Exclusive use areas are defined as specified portions of the common property of a Body Corporate, which have been allocated for the sole or exclusive use by an owner or owners of one or more than one section within the scheme. These areas are typically parking bays, garden or yard areas, patios or balconies.
These areas may be established under the Sectional Titles Act, 1986 or the Sectional Title Schemes Management Act, 2011.
A. Exclusive use areas reserved under Section 27 the Sectional Titles Act, 1986
If a developer wants to establish exclusive use areas when opening a sectional title register, he/ she must instruct a land surveyor to include these in the draft sectional plan. The developer will also instruct the conveyancer to include a condition to reserve the exclusive use areas in favour of certain specified owners in the documents for the opening of the sectional title register.
If the developer did not reserve any exclusive use areas when opening the sectional title register, the Body Corporate may do so upon a unanimous resolution having been obtained by its members. Once the resolution is passed, the trustees may instruct a land surveyor to prepare the relevant sectional plan.
In both instances:-
1. The draft sectional plan must be approved by the Surveyor General.
2. A Certificate of Real Right of Exclusive Use Areas will be registered in the Deeds Registry and the exclusive use areas will be ceded to the respective owners by way of a Notarial Deed of Cession.
Exclusive use areas reserved under Section 27 of the Sectional Titles Act may be bonded in favour of a bank or any other creditor.

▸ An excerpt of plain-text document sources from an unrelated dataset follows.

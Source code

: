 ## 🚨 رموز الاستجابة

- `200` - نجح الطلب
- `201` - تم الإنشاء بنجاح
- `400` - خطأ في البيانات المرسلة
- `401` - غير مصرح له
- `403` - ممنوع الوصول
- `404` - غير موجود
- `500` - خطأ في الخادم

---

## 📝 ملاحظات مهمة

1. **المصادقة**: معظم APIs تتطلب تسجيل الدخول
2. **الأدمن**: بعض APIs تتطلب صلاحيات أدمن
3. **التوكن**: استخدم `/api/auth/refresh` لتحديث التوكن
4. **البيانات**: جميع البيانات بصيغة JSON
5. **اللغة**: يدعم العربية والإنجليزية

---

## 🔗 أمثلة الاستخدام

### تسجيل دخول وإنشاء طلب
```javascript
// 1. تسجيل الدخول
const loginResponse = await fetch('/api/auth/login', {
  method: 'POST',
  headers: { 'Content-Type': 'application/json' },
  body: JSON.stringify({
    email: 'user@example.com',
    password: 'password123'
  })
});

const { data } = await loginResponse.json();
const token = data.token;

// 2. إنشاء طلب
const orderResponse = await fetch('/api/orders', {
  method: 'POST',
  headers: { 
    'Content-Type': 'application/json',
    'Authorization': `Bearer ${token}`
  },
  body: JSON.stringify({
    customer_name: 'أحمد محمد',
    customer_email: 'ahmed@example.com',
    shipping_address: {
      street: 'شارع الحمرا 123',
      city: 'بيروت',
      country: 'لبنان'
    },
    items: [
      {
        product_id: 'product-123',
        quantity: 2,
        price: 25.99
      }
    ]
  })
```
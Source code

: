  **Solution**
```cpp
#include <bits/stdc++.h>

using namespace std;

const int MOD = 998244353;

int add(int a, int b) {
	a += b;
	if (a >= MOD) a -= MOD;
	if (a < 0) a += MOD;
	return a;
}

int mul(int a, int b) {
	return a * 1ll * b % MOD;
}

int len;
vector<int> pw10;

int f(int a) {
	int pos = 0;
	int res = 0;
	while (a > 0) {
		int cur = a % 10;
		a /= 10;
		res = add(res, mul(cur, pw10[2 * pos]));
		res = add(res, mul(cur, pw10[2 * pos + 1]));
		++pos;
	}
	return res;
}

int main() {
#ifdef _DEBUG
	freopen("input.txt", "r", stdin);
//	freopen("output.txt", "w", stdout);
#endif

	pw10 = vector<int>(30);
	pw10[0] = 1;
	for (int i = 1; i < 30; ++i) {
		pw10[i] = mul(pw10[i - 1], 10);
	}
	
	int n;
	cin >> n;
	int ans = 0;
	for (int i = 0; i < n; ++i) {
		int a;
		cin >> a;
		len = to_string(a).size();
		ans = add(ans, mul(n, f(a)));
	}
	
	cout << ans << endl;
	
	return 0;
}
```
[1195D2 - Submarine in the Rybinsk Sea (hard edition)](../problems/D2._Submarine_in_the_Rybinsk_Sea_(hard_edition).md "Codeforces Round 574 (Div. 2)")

B. Exclusive use areas reserved under Section 10 of the Sectional Title Schemes Management Act, 2011
As an alternative to reserving exclusive use rights under the Sectional Titles Act, a developer may also propose to allocate these rights in terms of the rules of the Body Corporate. A land surveyor or architect must be instructed to prepare a layout plan to scale to indicate the locality, numbering and purpose for which the respective parts may be used. The plan together with a schedule indicating the allocation, must be attached to the rules and submitted to the Community Schemes Ombud Services (CSOS) for approval and registration.

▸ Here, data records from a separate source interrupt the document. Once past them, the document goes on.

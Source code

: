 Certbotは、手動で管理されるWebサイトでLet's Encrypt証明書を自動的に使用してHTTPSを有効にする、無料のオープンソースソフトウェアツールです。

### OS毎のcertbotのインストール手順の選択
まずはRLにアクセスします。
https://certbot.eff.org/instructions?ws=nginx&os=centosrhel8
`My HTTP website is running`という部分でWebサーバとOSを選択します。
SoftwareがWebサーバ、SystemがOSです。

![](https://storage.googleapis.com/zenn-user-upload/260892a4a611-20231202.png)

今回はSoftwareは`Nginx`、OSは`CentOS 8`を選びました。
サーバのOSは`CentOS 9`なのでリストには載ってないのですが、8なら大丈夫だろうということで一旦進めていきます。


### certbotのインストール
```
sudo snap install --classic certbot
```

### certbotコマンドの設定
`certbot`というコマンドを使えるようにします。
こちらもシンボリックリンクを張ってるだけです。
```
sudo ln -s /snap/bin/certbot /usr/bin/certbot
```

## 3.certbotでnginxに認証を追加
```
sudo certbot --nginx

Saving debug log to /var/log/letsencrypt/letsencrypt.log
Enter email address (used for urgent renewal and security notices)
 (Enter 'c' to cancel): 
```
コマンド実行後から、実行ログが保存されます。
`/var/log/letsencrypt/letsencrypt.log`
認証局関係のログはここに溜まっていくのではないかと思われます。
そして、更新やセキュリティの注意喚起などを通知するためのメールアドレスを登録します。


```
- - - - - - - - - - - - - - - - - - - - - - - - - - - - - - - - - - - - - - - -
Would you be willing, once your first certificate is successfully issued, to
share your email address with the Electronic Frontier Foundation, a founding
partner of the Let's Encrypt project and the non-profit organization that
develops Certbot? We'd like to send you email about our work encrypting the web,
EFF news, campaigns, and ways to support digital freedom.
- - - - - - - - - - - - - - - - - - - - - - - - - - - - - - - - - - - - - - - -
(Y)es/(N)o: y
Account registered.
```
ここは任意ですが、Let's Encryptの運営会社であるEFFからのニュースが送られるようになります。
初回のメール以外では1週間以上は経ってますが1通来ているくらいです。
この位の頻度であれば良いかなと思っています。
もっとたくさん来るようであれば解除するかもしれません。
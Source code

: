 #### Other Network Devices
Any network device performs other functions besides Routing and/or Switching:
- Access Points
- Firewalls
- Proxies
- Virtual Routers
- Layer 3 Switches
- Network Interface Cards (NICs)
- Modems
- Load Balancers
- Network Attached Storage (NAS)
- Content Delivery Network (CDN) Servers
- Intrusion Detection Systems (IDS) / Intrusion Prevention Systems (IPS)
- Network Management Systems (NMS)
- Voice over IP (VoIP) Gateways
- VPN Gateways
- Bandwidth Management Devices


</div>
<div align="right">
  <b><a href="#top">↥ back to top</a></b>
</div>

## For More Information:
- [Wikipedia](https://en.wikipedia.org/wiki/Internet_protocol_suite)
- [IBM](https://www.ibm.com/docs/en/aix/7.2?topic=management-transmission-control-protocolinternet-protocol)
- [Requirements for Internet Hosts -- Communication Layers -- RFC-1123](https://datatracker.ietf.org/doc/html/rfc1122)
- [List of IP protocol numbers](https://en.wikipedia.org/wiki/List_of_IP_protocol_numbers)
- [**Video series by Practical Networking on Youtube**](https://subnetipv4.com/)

The conveyancer will lodge the certificate issued by CSOS with the Deeds Registry when opening the sectional title register.
Likewise, if the developer has not allocated any exclusive use areas when opening the register, the Body Corporate may do so once the relevant resolution had been passed by the members of the Body Corporate.
The members may elect to allocate the exclusive use areas in terms of the Conduct Rules, in which event a special resolution must be passed. Should the exclusive use areas be allocated in terms of the Management Rules, a unanimous resolution will be required.
Whilst the Sectional Title Schemes Management Act does not specifically state in terms which set of rules the exclusive use areas must be allocated, it does seem appropriate to rather allocate these in terms of the Management Rules as opposed to the Conduct Rules.
The allocation of exclusive use areas in terms of the rules are far more cost effective as the layout plan required for this purpose does not need to be approved by the Surveyor-General and nor is it registered in the Deeds Registry. It is important to remember however that the exclusive use areas allocated in this manner cannot be bonded in favour of a bank or any other creditor.
For the purpose of any sale transaction, it is always important to determine:-
1. If any exclusive use areas had been reserved/allocated in favour of the owner of a section;
2. If reserved, whether it is in terms of the Sectional Titles Act or allocated in terms of the rules (as the bond approval must include the exclusive use area in the property description, and
3. Whether the exclusive use area used by an owner is indeed reserved/allocated to him or her (to avoid any dispute after the transfer had been registered).